Christo’s art is “wrapping” things–buildings, coast lines, monuments, and more. In 1969, he wrapped the two-story Museum of Contemporary Art in Chicago and its lower-level gallery. My wife and I and our three daughters (ages 8, 6, 2) accepted the invitation to lie on the floor wrapped in canvas and roll around on it. We connected with this work of art. We’ve followed him ever since. You can see this at: http://christojeanneclaude.net/projects/wrapped-museum-of-contemporary-art-and-wrapped-floor-and-stairway.

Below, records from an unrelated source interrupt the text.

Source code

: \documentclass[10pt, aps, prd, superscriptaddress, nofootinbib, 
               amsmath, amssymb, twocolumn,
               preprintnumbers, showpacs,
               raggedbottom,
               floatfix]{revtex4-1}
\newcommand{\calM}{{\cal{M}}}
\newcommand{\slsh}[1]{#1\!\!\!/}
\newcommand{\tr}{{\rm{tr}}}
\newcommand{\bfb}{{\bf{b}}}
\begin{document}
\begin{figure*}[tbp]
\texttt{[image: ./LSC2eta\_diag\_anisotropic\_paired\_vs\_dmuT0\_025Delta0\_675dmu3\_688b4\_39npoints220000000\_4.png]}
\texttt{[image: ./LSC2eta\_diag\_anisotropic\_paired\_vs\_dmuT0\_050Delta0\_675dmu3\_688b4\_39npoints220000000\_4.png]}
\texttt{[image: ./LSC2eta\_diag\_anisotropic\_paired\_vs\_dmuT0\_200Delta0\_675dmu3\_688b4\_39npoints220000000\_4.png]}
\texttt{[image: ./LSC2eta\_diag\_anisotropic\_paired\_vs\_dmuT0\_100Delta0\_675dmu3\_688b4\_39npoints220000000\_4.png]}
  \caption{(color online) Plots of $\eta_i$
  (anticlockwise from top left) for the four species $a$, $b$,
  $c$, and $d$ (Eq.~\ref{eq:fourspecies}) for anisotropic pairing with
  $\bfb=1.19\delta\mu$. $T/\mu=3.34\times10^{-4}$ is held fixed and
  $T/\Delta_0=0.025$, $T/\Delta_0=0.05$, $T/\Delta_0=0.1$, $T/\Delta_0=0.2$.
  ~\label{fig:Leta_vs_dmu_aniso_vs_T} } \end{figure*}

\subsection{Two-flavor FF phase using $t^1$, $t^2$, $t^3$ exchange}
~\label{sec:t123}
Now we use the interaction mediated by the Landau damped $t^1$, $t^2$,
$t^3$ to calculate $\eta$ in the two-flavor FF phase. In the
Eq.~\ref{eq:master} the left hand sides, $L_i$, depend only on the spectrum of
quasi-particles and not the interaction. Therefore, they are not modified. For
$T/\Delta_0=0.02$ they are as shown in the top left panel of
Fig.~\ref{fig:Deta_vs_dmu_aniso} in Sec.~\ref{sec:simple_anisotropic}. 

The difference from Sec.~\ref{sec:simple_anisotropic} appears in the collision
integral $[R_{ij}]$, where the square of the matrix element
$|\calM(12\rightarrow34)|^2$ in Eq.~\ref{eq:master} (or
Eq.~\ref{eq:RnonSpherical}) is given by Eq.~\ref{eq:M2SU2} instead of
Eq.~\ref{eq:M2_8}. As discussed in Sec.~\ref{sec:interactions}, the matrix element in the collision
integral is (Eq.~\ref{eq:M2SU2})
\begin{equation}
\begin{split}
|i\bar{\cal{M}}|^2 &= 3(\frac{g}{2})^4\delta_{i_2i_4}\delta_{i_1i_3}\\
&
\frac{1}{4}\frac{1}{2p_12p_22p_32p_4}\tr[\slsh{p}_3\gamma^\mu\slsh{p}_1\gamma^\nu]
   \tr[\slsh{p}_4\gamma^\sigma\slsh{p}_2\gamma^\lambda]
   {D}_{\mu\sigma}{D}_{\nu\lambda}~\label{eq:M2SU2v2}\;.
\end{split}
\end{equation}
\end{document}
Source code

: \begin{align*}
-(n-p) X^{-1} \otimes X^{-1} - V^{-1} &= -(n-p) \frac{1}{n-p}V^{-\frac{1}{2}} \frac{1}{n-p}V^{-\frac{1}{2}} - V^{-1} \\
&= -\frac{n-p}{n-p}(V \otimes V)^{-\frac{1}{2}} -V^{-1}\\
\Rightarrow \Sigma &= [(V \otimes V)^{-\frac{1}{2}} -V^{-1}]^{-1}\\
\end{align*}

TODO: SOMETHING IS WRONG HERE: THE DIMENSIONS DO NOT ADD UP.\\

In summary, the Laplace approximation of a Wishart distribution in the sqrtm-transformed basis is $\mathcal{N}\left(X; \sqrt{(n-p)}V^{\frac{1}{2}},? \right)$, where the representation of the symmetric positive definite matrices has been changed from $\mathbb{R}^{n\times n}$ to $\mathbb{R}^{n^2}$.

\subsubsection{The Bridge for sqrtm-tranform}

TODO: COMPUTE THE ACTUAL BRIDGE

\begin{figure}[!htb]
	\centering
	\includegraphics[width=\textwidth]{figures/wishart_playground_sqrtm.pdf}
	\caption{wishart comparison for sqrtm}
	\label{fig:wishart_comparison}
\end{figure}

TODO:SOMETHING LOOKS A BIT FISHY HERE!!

On June 18, almost fifty years later, people walked on Christo’s monumental installation on Iseo Lake, 60 miles from Milan, Italy. Some 200,000 floating cubes create a runway nearly two miles long, connecting the village of Sulzano to the small island of Monte Isola on the lake, for a 16-day outdoor installation–entitled “Floating Piers.” See the photo above.
For me, the brilliance of the Christo and Jeanne-Claude (the art is a collaboration until her death in 2009) is the way they bring earthiness and transcendence together. What’s earthier than rolling around on a canvas covered floor? You feel the floor. You “see” the work of art with your whole body. The artists deny any deeper meaning to their work. They simply create for joy and beauty and offer new ways of seeing. But at the Museum, it wasn’t just a floor–it was a work of art. Artists invited us to roll on their creation! Ever after, I realized that a museum is not just a place where we view art; the museum can itself be a work of art. The total experience transcends the act of viewing a canvas-covered floor, but the transcendence requires the rolling, the participation. And the 2 year-old participated as much as 40 year-old adults.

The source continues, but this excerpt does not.